In a study reported in the Journal of Clinical Oncology, Sarfaty et al identified novel genetic subtypes of urothelial carcinoma exhibiting different responses to immune checkpoint blockade.
Study Details
In the multicenter study, whole-exome sequencing was performed on tumor specimens from 88 patients with advanced bladder cancer treated with immune checkpoint blockade therapy.
Four genetic subtypes were identified that discriminated outcomes with immune checkpoint blockade therapy:
- Subtype 1 = low tumor mutational burden (TMB)

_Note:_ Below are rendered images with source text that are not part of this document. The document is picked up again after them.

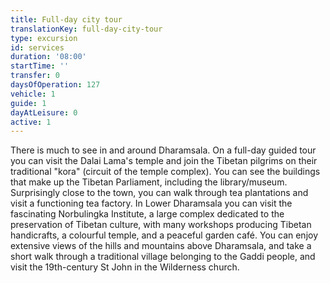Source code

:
 ```yaml
---
title: Full-day city tour
translationKey: full-day-city-tour
type: excursion
id: services
duration: '08:00'
startTime: ''
transfer: 0
daysOfOperation: 127
vehicle: 1
guide: 1
dayAtLeisure: 0
active: 1
---
```

There is much to see in and around Dharamsala. On a full-day guided tour you can visit the Dalai Lama's temple and join the Tibetan pilgrims on their traditional "kora" (circuit of the temple complex). You can see the buildings that make up the Tibetan Parliament, including the library/museum. Surprisingly close to the town, you can walk through tea plantations and visit a functioning tea factory.     In Lower Dharamsala you can visit the fascinating Norbulingka Institute, a large complex dedicated to the preservation of Tibetan culture, with many workshops producing Tibetan handicrafts, a colourful temple, and a peaceful garden café. You can enjoy extensive views of the hills and mountains above Dharamsala, and take a short walk through a traditional village belonging to the Gaddi people, and visit the 19th-century St John in the Wilderness church.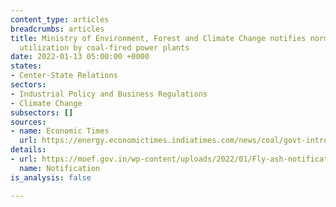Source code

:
 ```yaml
---
content_type: articles
breadcrumbs: articles
title: Ministry of Environment, Forest and Climate Change notifies norms for fly ash
  utilization by coal-fired power plants
date: 2022-01-13 05:00:00 +0000
states:
- Center-State Relations
sectors:
- Industrial Policy and Business Regulations
- Climate Change
subsectors: []
sources:
- name: Economic Times
  url: https://energy.economictimes.indiatimes.com/news/coal/govt-introduces-penalty-regime-for-non-compliance-of-fly-ash-utilisation/88684106
details:
- url: https://moef.gov.in/wp-content/uploads/2022/01/Fly-ash-notification-2021.pdf
  name: Notification
is_analysis: false

---
```

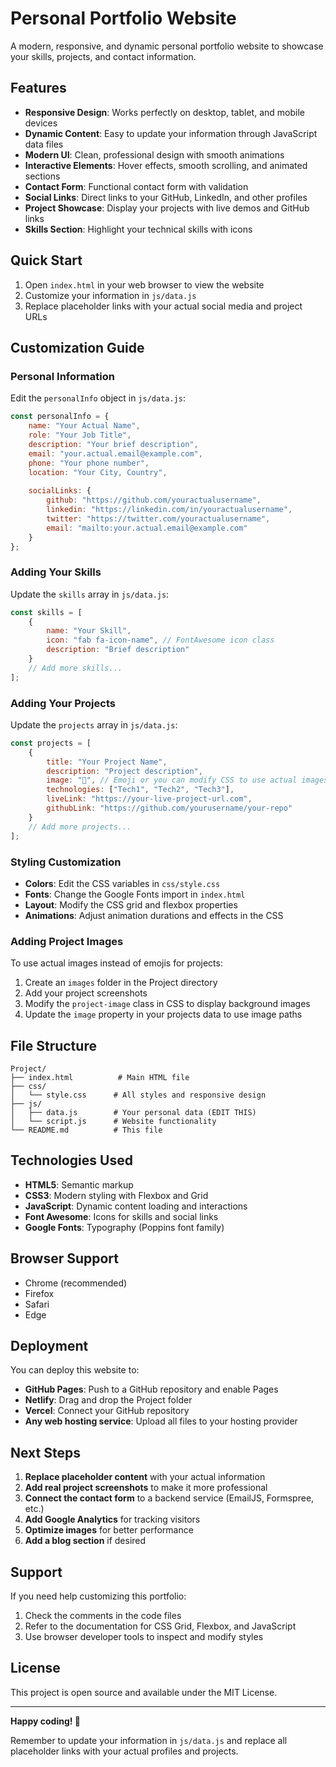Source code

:# Personal Portfolio Website

A modern, responsive, and dynamic personal portfolio website to showcase your skills, projects, and contact information.

## Features

- **Responsive Design**: Works perfectly on desktop, tablet, and mobile devices
- **Dynamic Content**: Easy to update your information through JavaScript data files
- **Modern UI**: Clean, professional design with smooth animations
- **Interactive Elements**: Hover effects, smooth scrolling, and animated sections
- **Contact Form**: Functional contact form with validation
- **Social Links**: Direct links to your GitHub, LinkedIn, and other profiles
- **Project Showcase**: Display your projects with live demos and GitHub links
- **Skills Section**: Highlight your technical skills with icons

## Quick Start

1. Open `index.html` in your web browser to view the website
2. Customize your information in `js/data.js`
3. Replace placeholder links with your actual social media and project URLs

## Customization Guide

### Personal Information

Edit the `personalInfo` object in `js/data.js`:

```javascript
const personalInfo = {
    name: "Your Actual Name",
    role: "Your Job Title",
    description: "Your brief description",
    email: "your.actual.email@example.com",
    phone: "Your phone number",
    location: "Your City, Country",
    
    socialLinks: {
        github: "https://github.com/youractualusername",
        linkedin: "https://linkedin.com/in/youractualusername",
        twitter: "https://twitter.com/youractualusername",
        email: "mailto:your.actual.email@example.com"
    }
};
```

### Adding Your Skills

Update the `skills` array in `js/data.js`:

```javascript
const skills = [
    {
        name: "Your Skill",
        icon: "fab fa-icon-name", // FontAwesome icon class
        description: "Brief description"
    }
    // Add more skills...
];
```

### Adding Your Projects

Update the `projects` array in `js/data.js`:

```javascript
const projects = [
    {
        title: "Your Project Name",
        description: "Project description",
        image: "🚀", // Emoji or you can modify CSS to use actual images
        technologies: ["Tech1", "Tech2", "Tech3"],
        liveLink: "https://your-live-project-url.com",
        githubLink: "https://github.com/yourusername/your-repo"
    }
    // Add more projects...
];
```

### Styling Customization

- **Colors**: Edit the CSS variables in `css/style.css`
- **Fonts**: Change the Google Fonts import in `index.html`
- **Layout**: Modify the CSS grid and flexbox properties
- **Animations**: Adjust animation durations and effects in the CSS

### Adding Project Images

To use actual images instead of emojis for projects:

1. Create an `images` folder in the Project directory
2. Add your project screenshots
3. Modify the `project-image` class in CSS to display background images
4. Update the `image` property in your projects data to use image paths

## File Structure

```
Project/
├── index.html          # Main HTML file
├── css/
│   └── style.css      # All styles and responsive design
├── js/
│   ├── data.js        # Your personal data (EDIT THIS)
│   └── script.js      # Website functionality
└── README.md          # This file
```

## Technologies Used

- **HTML5**: Semantic markup
- **CSS3**: Modern styling with Flexbox and Grid
- **JavaScript**: Dynamic content loading and interactions
- **Font Awesome**: Icons for skills and social links
- **Google Fonts**: Typography (Poppins font family)

## Browser Support

- Chrome (recommended)
- Firefox
- Safari
- Edge

## Deployment

You can deploy this website to:

- **GitHub Pages**: Push to a GitHub repository and enable Pages
- **Netlify**: Drag and drop the Project folder
- **Vercel**: Connect your GitHub repository
- **Any web hosting service**: Upload all files to your hosting provider

## Next Steps

1. **Replace placeholder content** with your actual information
2. **Add real project screenshots** to make it more professional
3. **Connect the contact form** to a backend service (EmailJS, Formspree, etc.)
4. **Add Google Analytics** for tracking visitors
5. **Optimize images** for better performance
6. **Add a blog section** if desired

## Support

If you need help customizing this portfolio:

1. Check the comments in the code files
2. Refer to the documentation for CSS Grid, Flexbox, and JavaScript
3. Use browser developer tools to inspect and modify styles

## License

This project is open source and available under the MIT License.

---

**Happy coding! 🚀**

Remember to update your information in `js/data.js` and replace all placeholder links with your actual profiles and projects.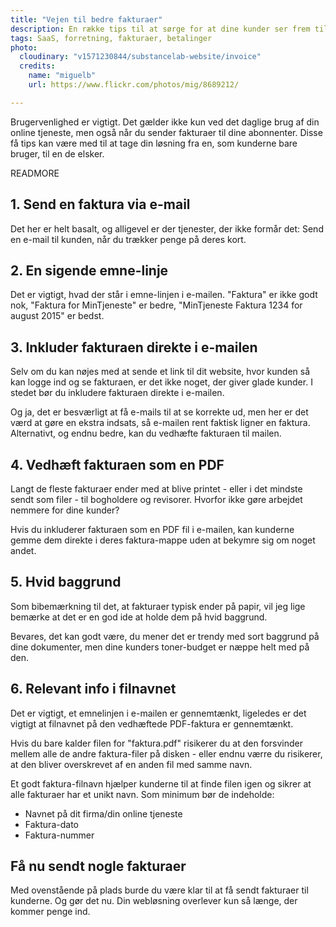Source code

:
 ```yaml
---
title: "Vejen til bedre fakturaer"
description: En række tips til at sørge for at dine kunder ser frem til at få fakturaer fra din webløsning
tags: SaaS, forretning, fakturaer, betalinger
photo:
  cloudinary: "v1571230844/substancelab-website/invoice"
  credits:
    name: "miguelb"
    url: https://www.flickr.com/photos/mig/8689212/

---
```

Brugervenlighed er vigtigt. Det gælder ikke kun ved det daglige brug af din online tjeneste, men også når du sender fakturaer til dine abonnenter. Disse få tips kan være med til at tage din løsning fra en, som kunderne bare bruger, til en de elsker.

READMORE

## 1. Send en faktura via e-mail

Det her er helt basalt, og alligevel er der tjenester, der ikke formår det: Send en e-mail til kunden, når du trækker penge på deres kort.

## 2. En sigende emne-linje

Det er vigtigt, hvad der står i emne-linjen i e-mailen. "Faktura" er ikke godt nok, "Faktura for MinTjeneste" er bedre, "MinTjeneste Faktura 1234 for august 2015" er bedst.

## 3. Inkluder fakturaen direkte i e-mailen

Selv om du kan nøjes med at sende et link til dit website, hvor kunden så kan logge ind og se fakturaen, er det ikke noget, der giver glade kunder. I stedet bør du inkludere fakturaen direkte i e-mailen.

Og ja, det er besværligt at få e-mails til at se korrekte ud, men her er det værd at gøre en ekstra indsats, så e-mailen rent faktisk ligner en faktura. Alternativt, og endnu bedre, kan du vedhæfte fakturaen til mailen.

## 4. Vedhæft fakturaen som en PDF

Langt de fleste fakturaer ender med at blive printet - eller i det mindste sendt som filer - til bogholdere og revisorer. Hvorfor ikke gøre arbejdet nemmere for dine kunder?

Hvis du inkluderer fakturaen som en PDF fil i e-mailen, kan kunderne gemme dem direkte i deres faktura-mappe uden at bekymre sig om noget andet.

## 5. Hvid baggrund

Som bibemærkning til det, at fakturaer typisk ender på papir, vil jeg lige bemærke at det er en god ide at holde dem på hvid baggrund.

Bevares, det kan godt være, du mener det er trendy med sort baggrund på dine dokumenter, men dine kunders toner-budget er næppe helt med på den.

## 6. Relevant info i filnavnet

Det er vigtigt, et emnelinjen i e-mailen er gennemtænkt, ligeledes er det vigtigt at filnavnet på den vedhæftede PDF-faktura er gennemtænkt.

Hvis du bare kalder filen for "faktura.pdf" risikerer du at den forsvinder mellem alle de andre faktura-filer på disken - eller endnu værre du risikerer, at den bliver overskrevet af en anden fil med samme navn.

Et godt faktura-filnavn hjælper kunderne til at finde filen igen og sikrer at alle fakturaer har et unikt navn. Som minimum bør de indeholde:

* Navnet på dit firma/din online tjeneste
* Faktura-dato
* Faktura-nummer

## Få nu sendt nogle fakturaer

Med ovenstående på plads burde du være klar til at få sendt fakturaer til kunderne. Og gør det nu. Din webløsning overlever kun så længe, der kommer penge ind.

- Subtype 2 = high TMB and high tumor cell purity (low immune infiltration)
- Subtype 3 = high TMB, low tumor cell purity, and ARID1A mutation
- Subtype 4 = high TMB, low tumor cell purity, and wild-type ARID1A.
Key Findings
In the initial cohort, compared with subtype 1 (n = 32), hazard ratios for progression-free survival were 0.75 for subtype 2 (n = 11), 0.25 for subtype 3 (n = 18), and 0.5 for subtype 4 (n = 27; overall P < .001). Hazard ratios for overall survival vs subtype 1 were 0.67 for subtype 2, 0.37 for subtype 3, and 0.66 for subtype 4 (overall P = .047).
In an independent cohort of patients receiving immune checkpoint blockade treatment in the IMvigor210 trial, compared with subtype 1 (n = 90), hazard ratios for overall survival were 0.76 for subtype 2 (n = 20), 0.52 for subtype 3 (n = 39), and 0.63 for subtype 4 (n = 94; overall P = .017).
In a cohort of patients who did not receive immune checkpoint blockade treatment from the Cancer Genome Atlas (TCGA) bladder cancer cohort, compared with subtype 1 (n = 99), hazard ratios for overall survival were 0.56 for subtype 2 (n = 135), 0.81 for subtype 3 (n = 89), and 0.86 for subtype 4 (n = 72; overall P = .036).
Parallel RNA sequencing data showed that the subtypes were correlated with immune infiltration in the IMvigor210 cohort and inflammation in the TCGA bladder cancer cohort.
The investigators concluded, “Together, our study defines molecular subgroups of bladder cancer that influence benefit from immune checkpoint blockade.”
Jonathan E. Rosenberg, MD, of the Division of Solid Tumor Oncology, Department of Medicine, Memorial Sloan Kettering Cancer Center, is the corresponding author for the Journal of Clinical Oncology article.
Disclosure: The study was supported by Illumina, the MSK Coleman Immunogenomics Initiative, National Cancer Institute, and others. For full disclosures of the study authors, visit ascopubs.org.